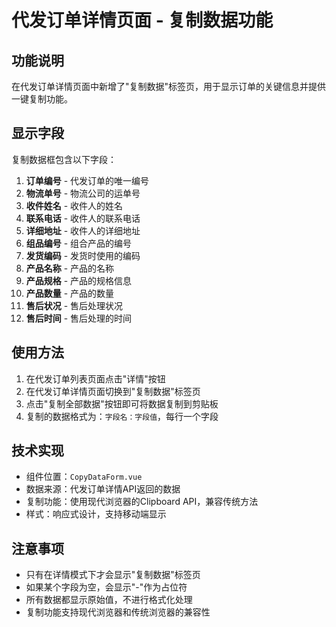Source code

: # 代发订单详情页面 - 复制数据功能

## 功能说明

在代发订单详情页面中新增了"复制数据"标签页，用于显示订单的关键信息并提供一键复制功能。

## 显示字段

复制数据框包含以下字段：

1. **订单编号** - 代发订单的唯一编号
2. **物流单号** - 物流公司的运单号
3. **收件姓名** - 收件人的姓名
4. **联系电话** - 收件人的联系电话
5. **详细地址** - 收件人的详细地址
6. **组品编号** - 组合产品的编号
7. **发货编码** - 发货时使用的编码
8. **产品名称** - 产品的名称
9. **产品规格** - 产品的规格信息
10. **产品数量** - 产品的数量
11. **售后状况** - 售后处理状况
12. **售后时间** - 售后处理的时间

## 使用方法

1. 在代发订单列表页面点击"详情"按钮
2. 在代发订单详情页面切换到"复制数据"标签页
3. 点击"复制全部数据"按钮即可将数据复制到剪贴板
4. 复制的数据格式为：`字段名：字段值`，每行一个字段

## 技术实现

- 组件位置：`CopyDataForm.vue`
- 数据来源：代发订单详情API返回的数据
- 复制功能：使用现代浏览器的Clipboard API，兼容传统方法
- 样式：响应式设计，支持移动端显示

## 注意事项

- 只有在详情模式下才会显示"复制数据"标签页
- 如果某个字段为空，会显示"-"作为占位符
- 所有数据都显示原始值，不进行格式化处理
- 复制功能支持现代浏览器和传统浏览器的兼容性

━━━━

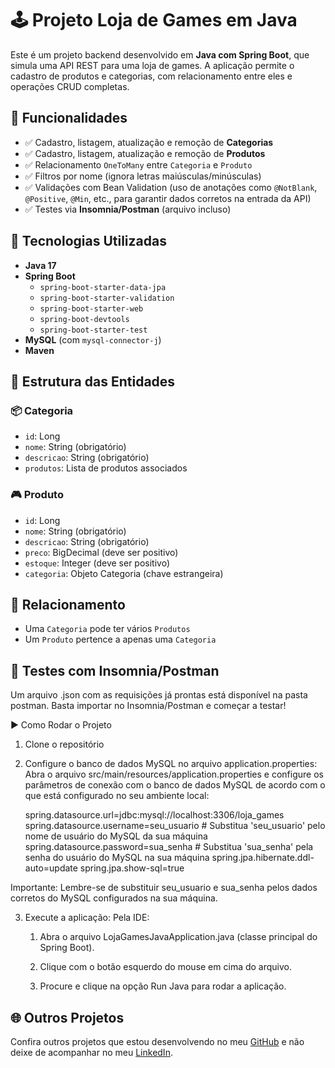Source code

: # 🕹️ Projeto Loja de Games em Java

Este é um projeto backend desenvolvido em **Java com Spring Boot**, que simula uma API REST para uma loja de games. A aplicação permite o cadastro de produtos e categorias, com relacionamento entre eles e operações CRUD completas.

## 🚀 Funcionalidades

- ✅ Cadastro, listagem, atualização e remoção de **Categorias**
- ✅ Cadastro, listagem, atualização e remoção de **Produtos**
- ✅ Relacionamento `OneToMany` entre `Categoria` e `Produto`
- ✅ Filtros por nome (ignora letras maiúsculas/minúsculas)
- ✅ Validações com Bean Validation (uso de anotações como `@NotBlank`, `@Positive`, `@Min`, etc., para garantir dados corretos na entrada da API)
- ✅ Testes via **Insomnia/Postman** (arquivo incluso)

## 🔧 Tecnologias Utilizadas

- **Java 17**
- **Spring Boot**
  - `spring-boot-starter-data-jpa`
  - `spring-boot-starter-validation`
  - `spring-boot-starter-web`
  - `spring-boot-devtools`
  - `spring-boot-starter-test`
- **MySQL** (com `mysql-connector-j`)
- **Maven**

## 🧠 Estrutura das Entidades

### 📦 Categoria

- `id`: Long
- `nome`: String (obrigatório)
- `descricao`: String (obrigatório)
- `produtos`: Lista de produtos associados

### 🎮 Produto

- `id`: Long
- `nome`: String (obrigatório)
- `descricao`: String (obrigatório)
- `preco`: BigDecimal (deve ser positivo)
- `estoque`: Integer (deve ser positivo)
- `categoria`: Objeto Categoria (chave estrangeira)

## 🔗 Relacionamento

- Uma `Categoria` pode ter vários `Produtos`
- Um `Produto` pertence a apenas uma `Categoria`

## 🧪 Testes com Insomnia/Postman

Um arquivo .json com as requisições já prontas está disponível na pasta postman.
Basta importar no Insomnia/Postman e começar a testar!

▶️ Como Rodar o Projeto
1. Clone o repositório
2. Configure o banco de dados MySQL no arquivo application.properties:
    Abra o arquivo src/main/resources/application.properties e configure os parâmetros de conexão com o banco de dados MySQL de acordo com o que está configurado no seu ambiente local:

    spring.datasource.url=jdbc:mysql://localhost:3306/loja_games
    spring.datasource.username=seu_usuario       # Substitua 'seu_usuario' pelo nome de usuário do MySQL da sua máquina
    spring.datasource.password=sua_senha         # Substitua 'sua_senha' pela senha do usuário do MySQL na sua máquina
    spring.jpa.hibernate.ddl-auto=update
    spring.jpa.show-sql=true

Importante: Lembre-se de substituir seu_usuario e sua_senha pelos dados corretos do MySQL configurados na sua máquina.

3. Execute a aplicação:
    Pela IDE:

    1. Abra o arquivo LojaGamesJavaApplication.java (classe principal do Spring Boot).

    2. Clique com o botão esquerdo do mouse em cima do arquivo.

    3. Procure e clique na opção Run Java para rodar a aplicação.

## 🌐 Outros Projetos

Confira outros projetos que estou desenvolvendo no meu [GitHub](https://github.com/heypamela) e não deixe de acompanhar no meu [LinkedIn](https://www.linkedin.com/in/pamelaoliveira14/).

━━━━

> **WHAT YOU NEED TO DO**: The range runs from the line above containing "10. **产品数量** - 产品的数量" to the line containing "- 复制功能支持现代浏览器和传统浏览器的兼容性", inclusive. Restate those lines word for word and no others.

> **ANSWER FOR THIS EXERCISE**:
10. **产品数量** - 产品的数量
11. **售后状况** - 售后处理状况
12. **售后时间** - 售后处理的时间

## 使用方法

1. 在代发订单列表页面点击"详情"按钮
2. 在代发订单详情页面切换到"复制数据"标签页
3. 点击"复制全部数据"按钮即可将数据复制到剪贴板
4. 复制的数据格式为：`字段名：字段值`，每行一个字段

## 技术实现

- 组件位置：`CopyDataForm.vue`
- 数据来源：代发订单详情API返回的数据
- 复制功能：使用现代浏览器的Clipboard API，兼容传统方法
- 样式：响应式设计，支持移动端显示

## 注意事项

- 只有在详情模式下才会显示"复制数据"标签页
- 如果某个字段为空，会显示"-"作为占位符
- 所有数据都显示原始值，不进行格式化处理
- 复制功能支持现代浏览器和传统浏览器的兼容性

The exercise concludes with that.